Some of the points of the peace plan negotiated in the Omani capital were translated into Security Council resolution 2216 this April, which was endorsed by both the Yemeni government and the Arab coalition. Among other conditions, it demands the end of hostilities, the withdrawal of Houthi militias and forces loyal to former President Ali Abdullah Saleh from Yemen’s cities, and the return of arms and equipment seized from the military. It also includes the restoration of President Abd Rabbuh Mansour Hadi and the internationally recognized Yemeni government, and the conversion of the Houthis into a political party.

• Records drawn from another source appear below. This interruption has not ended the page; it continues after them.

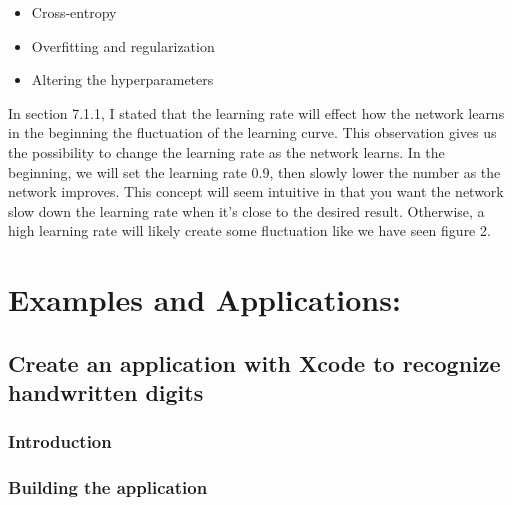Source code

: \documentclass[]{article}
\begin{document}
\begin{multicols}{2}
\begin{itemize}
	\item Cross-entropy
	\item Overfitting and regularization
	\item Altering the hyperparameters
\end{itemize}

In section 7.1.1, I stated that the learning rate will effect how the network learns in the beginning the fluctuation of the learning curve. This observation gives us the possibility to change the learning rate as the network learns. In the beginning, we will set the learning rate 0.9, then slowly lower the number as the network improves. 
This concept will seem intuitive in that you want the network slow down the learning rate when it's close to the desired result. Otherwise, a high learning rate will likely create some fluctuation like we have seen figure 2. 

\section{Examples and Applications:}
\lipsum[4]
\subsection{Create an application with Xcode to recognize handwritten digits}
\lipsum[4]
\subsubsection{Introduction}
\lipsum[4]
\subsubsection{Building the application}
\lipsum[4]

\end{multicols}
\end{document}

While resolution 2216 offers a door to a political settlement to the current conflict, there is the risk of different interpretations of the terms of the UN-brokered peace deal. The Houthi leadership has been consistently unreliable regarding all agreements and negotiations it has entered since September 2014, when the group took over the capital, Sanaa. One example was the collapse, due to the uninterrupted attacks by Houthi forces on state institutions, of the UN-sponsored Peace and National Partnership Agreement signed last year by all Yemeni factions.
Another possible obstacle to the implementation of a political settlement is the presence of the still powerful and influential Saleh, the former president who ruled Yemen for 33 years. His party, the General People’s Congress (GPC), has also accepted the UN-brokered peace plan and resolution 2216, in an emailed statement. So far it is unclear whether Saleh has endorsed that statement in a desperate attempt to save face, or if it represents recognition by his own political supporters that his days are numbered.
Nevertheless, Saleh’s ability to wreak havoc should not be underestimated. It was Saleh’s violation of the GCC-backed transition plan of November 2011 that plunged Yemen into chaos. Under the terms of the deal following Yemen’s uprisings, Saleh was allowed to return to Yemen with immunity on the condition that he transfer power to his vice-president and stay away from politics.
Without the backing of Saleh and his loyalists in the army and the powerful Republican Guard, the Houthis would not have been able to reach so far and resist against pro-government and Arab coalition forces for so long. The former president, who fought six wars against the Houthis with devastating consequences for Yemen’s northern population, lured the Houthis into a war alliance with two objectives: re-asserting an influence he never really lost and exacting revenge on his political enemies, chiefly the pro-Hadi faction and the leadership of the al-Islah Party (a coalition of various tribal and Islamist groups).
The unreliability both Saleh and the Houthi leadership have displayed has rendered the Yemeni government and the Arab coalition deeply suspicious of any efforts by the Houthi–Saleh alliance to implement peace agreements. Moreover, Iran’s longstanding ties to and support for the Houthis, which many Yemen observers underestimate, add another cause for suspicion, especially from the Saudi perspective. However, the Houthis’ and the GPC’s declared willingness to abide by the terms of a peace plan comes in the context of important gains on the ground by pro-government and coalition forces. This offers some hope that the Yemen conflict could be set for a breakthrough.